Tyson complained about Holyfield's headbutting tactics after the first bout and when a cut was opened up over Tyson's eye following a second-round headbutt in the rematch, he saw red.
The former champion left his corner in the third round without a mouthpiece, but was instructed to put it back in. He unloaded on Holyfield with punches and then near the end of the round, the first chomp occurred. The moment was documented by Sports Illustrated.
Holyfield got Tyson in a clinch, and Tyson rolled his head above Holyfield's shoulder. He then bit Holyfield's right ear, severing it. Holyfield pushed Tyson away and started hopping up and down in pain, spinning around in a circle holding his ear.
Shockingly, referee Mills Lane let the fight go on. Not shockingly (at this point), Tyson took another bite.
The fight resumed with 30 seconds left in the round. The two fought into another clinch. Tyson craned his neck around again and bit Holyfield's left ear with 22 seconds left. Holyfield threw his hands around to get out of the clinch and jumped back as Tyson waved his arms in a "come on" motion.
Our Boxing Insider Ryan Maquinana will never forget the gruesome moment.
"Just a bizarre night," Maquinana recalls. "I don't even remember what happened before and after the fight anymore, but the image of someone's ear cartilage tumbling to the canvas never leaves you."
Chaos ensued after the fight was called. Tyson threw punches at anyone in his proximity as people poured into the ring. Tyson even went after a fan in the crowd after he was pelted with a bottle of water. The whole thing was witnessed live on pay-per-view at $49.95 a pop.

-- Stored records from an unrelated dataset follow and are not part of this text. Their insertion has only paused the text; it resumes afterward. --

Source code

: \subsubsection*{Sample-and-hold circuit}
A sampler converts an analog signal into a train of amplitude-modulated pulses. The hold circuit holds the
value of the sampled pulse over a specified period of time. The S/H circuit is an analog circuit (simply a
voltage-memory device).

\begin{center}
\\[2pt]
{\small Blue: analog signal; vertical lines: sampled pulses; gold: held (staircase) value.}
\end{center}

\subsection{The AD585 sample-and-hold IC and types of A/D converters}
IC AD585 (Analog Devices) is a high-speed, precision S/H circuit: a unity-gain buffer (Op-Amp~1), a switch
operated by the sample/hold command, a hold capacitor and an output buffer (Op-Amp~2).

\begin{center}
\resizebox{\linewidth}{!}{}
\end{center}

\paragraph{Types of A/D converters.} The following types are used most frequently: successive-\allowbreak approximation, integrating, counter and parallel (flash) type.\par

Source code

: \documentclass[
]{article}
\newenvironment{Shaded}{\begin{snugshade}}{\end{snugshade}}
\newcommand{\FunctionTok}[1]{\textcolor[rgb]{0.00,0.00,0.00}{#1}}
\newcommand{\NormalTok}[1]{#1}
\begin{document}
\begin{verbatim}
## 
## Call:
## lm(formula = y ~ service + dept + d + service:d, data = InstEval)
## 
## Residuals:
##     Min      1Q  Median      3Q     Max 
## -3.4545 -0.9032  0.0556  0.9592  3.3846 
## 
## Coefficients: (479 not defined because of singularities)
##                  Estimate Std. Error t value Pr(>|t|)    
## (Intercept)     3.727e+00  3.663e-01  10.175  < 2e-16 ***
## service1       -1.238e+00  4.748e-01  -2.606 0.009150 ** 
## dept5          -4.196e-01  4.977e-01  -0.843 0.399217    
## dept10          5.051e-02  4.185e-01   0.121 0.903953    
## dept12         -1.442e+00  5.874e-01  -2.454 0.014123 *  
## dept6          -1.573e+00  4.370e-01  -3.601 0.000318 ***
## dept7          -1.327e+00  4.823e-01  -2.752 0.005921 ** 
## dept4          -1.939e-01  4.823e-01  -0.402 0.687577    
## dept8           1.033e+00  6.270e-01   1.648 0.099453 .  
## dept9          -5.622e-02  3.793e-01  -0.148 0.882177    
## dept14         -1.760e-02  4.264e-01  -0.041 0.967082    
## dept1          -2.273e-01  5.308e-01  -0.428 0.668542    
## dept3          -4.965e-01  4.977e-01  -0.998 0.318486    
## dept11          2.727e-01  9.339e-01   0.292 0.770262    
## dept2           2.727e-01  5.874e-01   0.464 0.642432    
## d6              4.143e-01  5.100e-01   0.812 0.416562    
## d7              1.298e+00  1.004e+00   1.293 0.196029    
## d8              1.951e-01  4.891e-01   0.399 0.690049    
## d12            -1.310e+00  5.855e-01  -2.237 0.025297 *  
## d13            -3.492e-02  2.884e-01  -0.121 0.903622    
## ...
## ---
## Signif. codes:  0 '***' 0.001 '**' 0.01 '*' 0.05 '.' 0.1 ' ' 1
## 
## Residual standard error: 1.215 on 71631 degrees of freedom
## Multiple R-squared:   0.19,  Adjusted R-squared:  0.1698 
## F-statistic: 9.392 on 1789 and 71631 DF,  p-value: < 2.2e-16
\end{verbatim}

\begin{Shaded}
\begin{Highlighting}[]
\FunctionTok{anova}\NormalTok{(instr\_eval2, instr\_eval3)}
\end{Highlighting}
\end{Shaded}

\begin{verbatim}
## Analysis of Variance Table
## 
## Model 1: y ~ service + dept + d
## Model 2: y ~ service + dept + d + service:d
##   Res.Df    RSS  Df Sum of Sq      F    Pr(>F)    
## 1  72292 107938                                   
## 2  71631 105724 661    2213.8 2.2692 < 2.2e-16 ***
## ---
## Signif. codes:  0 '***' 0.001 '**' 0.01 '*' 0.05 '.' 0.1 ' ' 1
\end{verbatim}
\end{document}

After the dust had settled -- and the pieces of Holyfield's ear were accounted for -- Tyson, known for his wacky post-fight comments, told reporters that he was protecting his family.
What am I supposed to do? This is my career; I can't continue getting butted like that. I've got children to raise and he keeps butting me, I gotta retaliate. Holyfield is not the warrior he claims he is. He got a little nick on his ear and he quit. I got one eye, he's got ears, he's not impaired.
Tyson actually got his boxing license back from the Nevada Athletic Commission just 15 months later. He would end up stepping into the ring 10 more times. None of those bouts were in Nevada, or against Holyfield. The two fighters eventually squashed their beef. They settled their differences on Oprah, and Tyson even helped Holyfield promote his BBQ sauce, sort of.
If that doesn't make you hungry, I don't know what does.